## Exercise prompt
Copy out each line of the data that holds the word "python".

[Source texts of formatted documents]
- - - - -

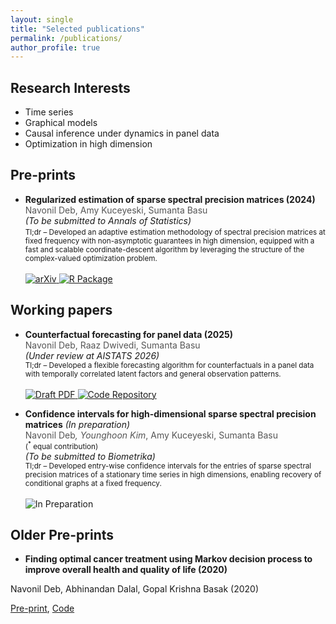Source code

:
 ```yaml
---
layout: single
title: "Selected publications"
permalink: /publications/
author_profile: true
---
```


## Research Interests

* Time series
* Graphical models
* Causal inference under dynamics in panel data
* Optimization in high dimension

## Pre-prints

* <span style="font-weight:bold">Regularized estimation of sparse spectral precision matrices (2024)</span><br>
  <span style="color:#555">Navonil Deb, Amy Kuceyeski, Sumanta Basu</span><br>
  <em>(To be submitted to Annals of Statistics)</em><br>
  <small>
  Tl;dr – Developed an adaptive estimation methodology of spectral precision matrices at fixed frequency with non-asymptotic guarantees in high dimension, equipped with a fast and scalable coordinate-descent algorithm by leveraging the structure of the complex-valued optimization problem.
  </small><br><br>
  <a href="https://doi.org/10.48550/arXiv.2401.11128">
    <img src="https://img.shields.io/badge/arXiv-2401.11128-b31b1b?logo=arxiv&logoColor=white" alt="arXiv" />
  </a>
  <a href="https://github.com/navonildeb/cxreg">
    <img src="https://img.shields.io/badge/R%20Package-cxreg-276DC3?logo=r&logoColor=white" alt="R Package" />
  </a>

## Working papers

* <span style="font-weight:bold">Counterfactual forecasting for panel data (2025)</span><br>
  <span style="color:#555">Navonil Deb, Raaz Dwivedi, Sumanta Basu</span><br>
  <em>(Under review at AISTATS 2026)</em><br>
  <small>
  Tl;dr – Developed a flexible forecasting algorithm for counterfactuals in a panel data with temporally correlated latent factors and general observation patterns.
  </small><br><br>
  <a href="/_publications/focus_preprint.pdf">
    <img src="https://img.shields.io/badge/Draft-PDF-8A2BE2?logo=adobeacrobatreader&logoColor=white" alt="Draft PDF" />
  </a>
  <a href="https://github.com/navonildeb/focus">
    <img src="https://img.shields.io/badge/Code-FoCuS-181717?logo=github&logoColor=white" alt="Code Repository" />
  </a>

* <span style="font-weight:bold">Confidence intervals for high-dimensional sparse spectral precision matrices</span> <em>(In preparation)</em><br>
  <span style="color:#555">Navonil Deb<sup>*</sup>, Younghoon Kim<sup>*</sup>, Amy Kuceyeski, Sumanta Basu</span>  
  <small>(<sup>*</sup> equal contribution)</small><br>
  <em>(To be submitted to Biometrika)</em><br>
  <small>
  Tl;dr – Developed entry-wise confidence intervals for the entries of sparse spectral precision matrices of a stationary time series in high dimensions, enabling recovery of conditional graphs at a fixed frequency.
  </small><br><br>
  <img src="https://img.shields.io/badge/Status-In%20Preparation-lightgrey?logoColor=white" alt="In Preparation" />



## Older Pre-prints

* **Finding optimal cancer treatment using Markov decision process to improve overall health and quality of life (2020)**

Navonil Deb, Abhinandan Dalal, Gopal Krishna Basak (2020)

[Pre-print](https://doi.org/10.48550/arXiv.2011.13960), [Code](https://github.com/navonildeb/MDP-and-QOL-in-Cancer-Treatment)
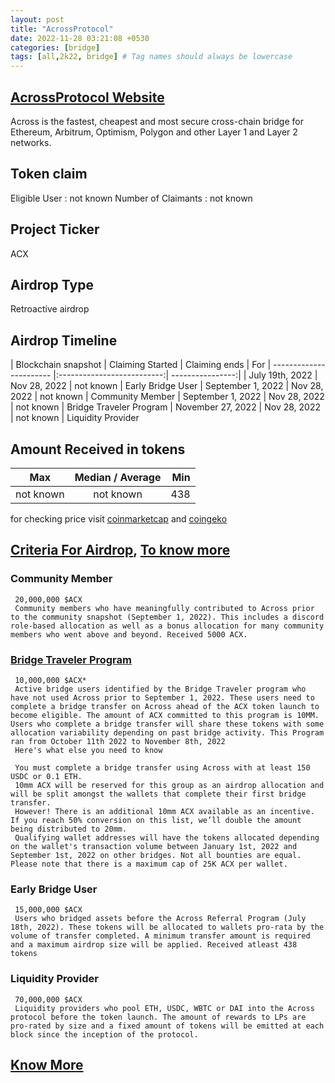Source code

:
 ```yaml
---
layout: post
title: "AcrossProtocol"
date: 2022-11-28 03:21:08 +0530
categories: [bridge]
tags: [all,2k22, bridge] # Tag names should always be lowercase
---
```


## [AcrossProtocol Website](https://across.to/)

 Across is the fastest, cheapest and most secure cross-chain bridge for Ethereum, Arbitrum, Optimism, Polygon and other Layer 1 and Layer 2 networks.

## Token claim

Eligible User : not known
Number of Claimants : not known

## Project Ticker

ACX

## Airdrop Type

Retroactive airdrop

## Airdrop Timeline

| Blockchain snapshot     | Claiming Started           | Claiming ends    | For
| ----------------------- |:--------------------------:| ----------------:|
|  July 19th, 2022        |       Nov 28, 2022           |   not known    | Early Bridge User
|  September 1, 2022      |       Nov 28, 2022           |   not known    | Community Member
|  September 1, 2022      |      Nov 28, 2022           |   not known    | Bridge Traveler Program
|  November 27, 2022      |       Nov 28, 2022           |   not known    | Liquidity Provider

## Amount Received in tokens  

| Max        |    Median / Average  |       Min    |
| ---------- |:--------------------:| ------------:|
| not known  |     not known        |  438         |

for checking price visit [coinmarketcap](https://coinmarketcap.com/currencies/across-protocol) and [coingeko](https://www.coingecko.com/en/coins/across-protocol)

## [Criteria For Airdrop](https://across.to/airdrop), [To know more](https://web.archive.org/web/20221018192413/https://docs.across.to/v2/airdrop-and-token-faq)

### Community Member

     20,000,000 $ACX
     Community members who have meaningfully contributed to Across prior to the community snapshot (September 1, 2022). This includes a discord role-based allocation as well as a bonus allocation for many community members who went above and beyond. Received 5000 ACX.

### [Bridge Traveler Program](https://web.archive.org/web/20221012151506/https://docs.across.to/v2/bridge-traveler-program)

     10,000,000 $ACX*
     Active bridge users identified by the Bridge Traveler program who have not used Across prior to September 1, 2022. These users need to complete a bridge transfer on Across ahead of the ACX token launch to become eligible. The amount of ACX committed to this program is 10MM. Users who complete a bridge transfer will share these tokens with some allocation variability depending on past bridge activity. This Program ran from October 11th 2022 to November 8th, 2022
     Here's what else you need to know

     You must complete a bridge transfer using Across with at least 150 USDC or 0.1 ETH.
     10mm ACX will be reserved for this group as an airdrop allocation and will be split amongst the wallets that complete their first bridge transfer.
     However! There is an additional 10mm ACX available as an incentive. If you reach 50% conversion on this list, we’ll double the amount being distributed to 20mm.
     Qualifying wallet addresses will have the tokens allocated depending on the wallet's transaction volume between January 1st, 2022 and September 1st, 2022 on other bridges. Not all bounties are equal. Please note that there is a maximum cap of 25K ACX per wallet.

### Early Bridge User

     15,000,000 $ACX
     Users who bridged assets before the Across Referral Program (July 18th, 2022). These tokens will be allocated to wallets pro-rata by the volume of transfer completed. A minimum transfer amount is required and a maximum airdrop size will be applied. Received atleast 438 tokens 

### Liquidity Provider

     70,000,000 $ACX
     Liquidity providers who pool ETH, USDC, WBTC or DAI into the Across protocol before the token launch. The amount of rewards to LPs are pro-rated by size and a fixed amount of tokens will be emitted at each block since the inception of the protocol.

## [Know More](https://docs.across.to/token/allocations)
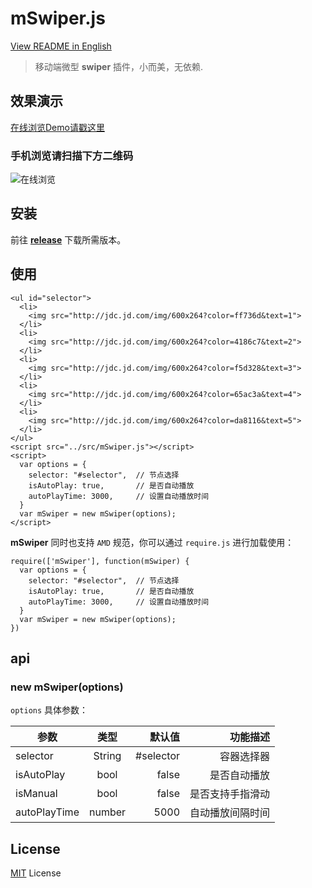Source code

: # mSwiper.js

[View README in English](https://github.com/JohnsenZhou/vue-mobile-starter/blob/master/README_en.md)

> 移动端微型 **swiper** 插件，小而美，无依赖.

## 效果演示
[在线浏览Demo请戳这里](https://johnsenzhou.github.io/mSwiper.js/)
### 手机浏览请扫描下方二维码
![在线浏览](https://raw.githubusercontent.com/JohnsenZhou/NodeApp-Deploy/img/swiper.png)


## 安装
前往 **[release](https://github.com/JohnsenZhou/mSwiper.js/releases)** 下载所需版本。

## 使用

```
<ul id="selector">
  <li>
    <img src="http://jdc.jd.com/img/600x264?color=ff736d&text=1">
  </li>
  <li>
    <img src="http://jdc.jd.com/img/600x264?color=4186c7&text=2">
  </li>
  <li>
    <img src="http://jdc.jd.com/img/600x264?color=f5d328&text=3">
  </li>
  <li>
    <img src="http://jdc.jd.com/img/600x264?color=65ac3a&text=4">
  </li>
  <li>
    <img src="http://jdc.jd.com/img/600x264?color=da8116&text=5">
  </li>
</ul>
<script src="../src/mSwiper.js"></script>
<script>
  var options = {
    selector: "#selector",  // 节点选择
    isAutoPlay: true,       // 是否自动播放
    autoPlayTime: 3000,     // 设置自动播放时间
  }
  var mSwiper = new mSwiper(options);
</script>
```
**mSwiper** 同时也支持 ``AMD`` 规范，你可以通过 ``require.js`` 进行加载使用：

```
require(['mSwiper'], function(mSwiper) {
  var options = {
    selector: "#selector",  // 节点选择
    isAutoPlay: true,       // 是否自动播放
    autoPlayTime: 3000,     // 设置自动播放时间
  }
  var mSwiper = new mSwiper(options);
})
```

## api

### new mSwiper(options)

``options`` 具体参数：

| 参数        | 类型           | 默认值  | 功能描述  |
| ------------- |:-------------:| -----:| -----:|
| selector      | String | #selector | 容器选择器  |
| isAutoPlay      | bool      |   false| 是否自动播放  |
| isManual | bool      |    false | 是否支持手指滑动  |
| autoPlayTime | number      |    5000 | 自动播放间隔时间  |

## License

[MIT](https://github.com/JohnsenZhou/mSwiper.js/blob/master/LICENSE) License
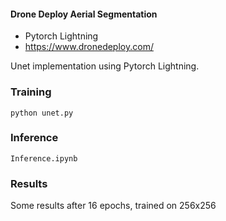 #### Drone Deploy Aerial Segmentation 

- Pytorch Lightning 
- https://www.dronedeploy.com/ 

Unet implementation using Pytorch Lightning. 



### Training 


```
python unet.py

```

### Inference 

```
Inference.ipynb 

```


### Results 

Some results after 16 epochs, trained on 256x256



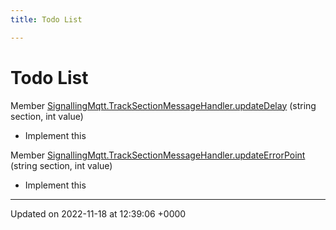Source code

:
 ```yaml
---
title: Todo List

---
```


# Todo List






Member [SignallingMqtt.TrackSectionMessageHandler.updateDelay](/SignallingSystem-doc/vb/Classes/classSignallingMqtt_1_1TrackSectionMessageHandler/#function-updatedelay)  (string section, int value)

* Implement this  

Member [SignallingMqtt.TrackSectionMessageHandler.updateErrorPoint](/SignallingSystem-doc/vb/Classes/classSignallingMqtt_1_1TrackSectionMessageHandler/#function-updateerrorpoint)  (string section, int value)

* Implement this 

-------------------------------

Updated on 2022-11-18 at 12:39:06 +0000
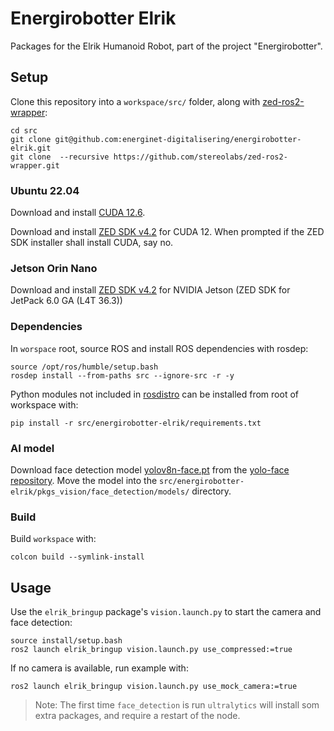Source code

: # Energirobotter Elrik

Packages for the Elrik Humanoid Robot, part of the project "Energirobotter". 

## Setup

Clone this repository into a `workspace/src/` folder, along with [zed-ros2-wrapper](https://github.com/stereolabs/zed-ros2-wrapper):

```
cd src
git clone git@github.com:energinet-digitalisering/energirobotter-elrik.git
git clone  --recursive https://github.com/stereolabs/zed-ros2-wrapper.git
```

### Ubuntu 22.04
Download and install [CUDA 12.6](https://developer.nvidia.com/cuda-downloads).

Download and install [ZED SDK v4.2](https://www.stereolabs.com/en-dk/developers/release) for CUDA 12. When prompted if the ZED SDK installer shall install CUDA, say no. 

### Jetson Orin Nano
Download and install [ZED SDK v4.2](https://www.stereolabs.com/en-dk/developers/release) for NVIDIA Jetson (ZED SDK for JetPack 6.0 GA (L4T 36.3)) 



### Dependencies

In `worspace` root, source ROS and install ROS dependencies with rosdep:
```
source /opt/ros/humble/setup.bash
rosdep install --from-paths src --ignore-src -r -y
```

Python modules not included in [rosdistro](https://github.com/ros/rosdistro/blob/master/rosdep/python.yaml) can be installed from root of workspace with:
```
pip install -r src/energirobotter-elrik/requirements.txt
```

### AI model
Download face detection model [yolov8n-face.pt](https://github.com/akanametov/yolov8-face/releases/download/v0.0.0/yolov8n-face.pt) from the [yolo-face repository](https://github.com/akanametov/yolo-face/tree/v0.0.0). Move the model into the `src/energirobotter-elrik/pkgs_vision/face_detection/models/` directory.


### Build

Build `workspace` with:
```
colcon build --symlink-install
```

## Usage

Use the `elrik_bringup` package's `vision.launch.py` to start the camera and face detection:

```
source install/setup.bash
ros2 launch elrik_bringup vision.launch.py use_compressed:=true
```

If no camera is available, run example with:
```
ros2 launch elrik_bringup vision.launch.py use_mock_camera:=true
```

> Note: The first time `face_detection` is run `ultralytics` will install som extra packages, and require a restart of the node.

- - - - -

## Solution to this exercise
python unet.py
Python modules not included in [rosdistro](https://github.com/ros/rosdistro/blob/master/rosdep/python.yaml) can be installed from root of workspace with:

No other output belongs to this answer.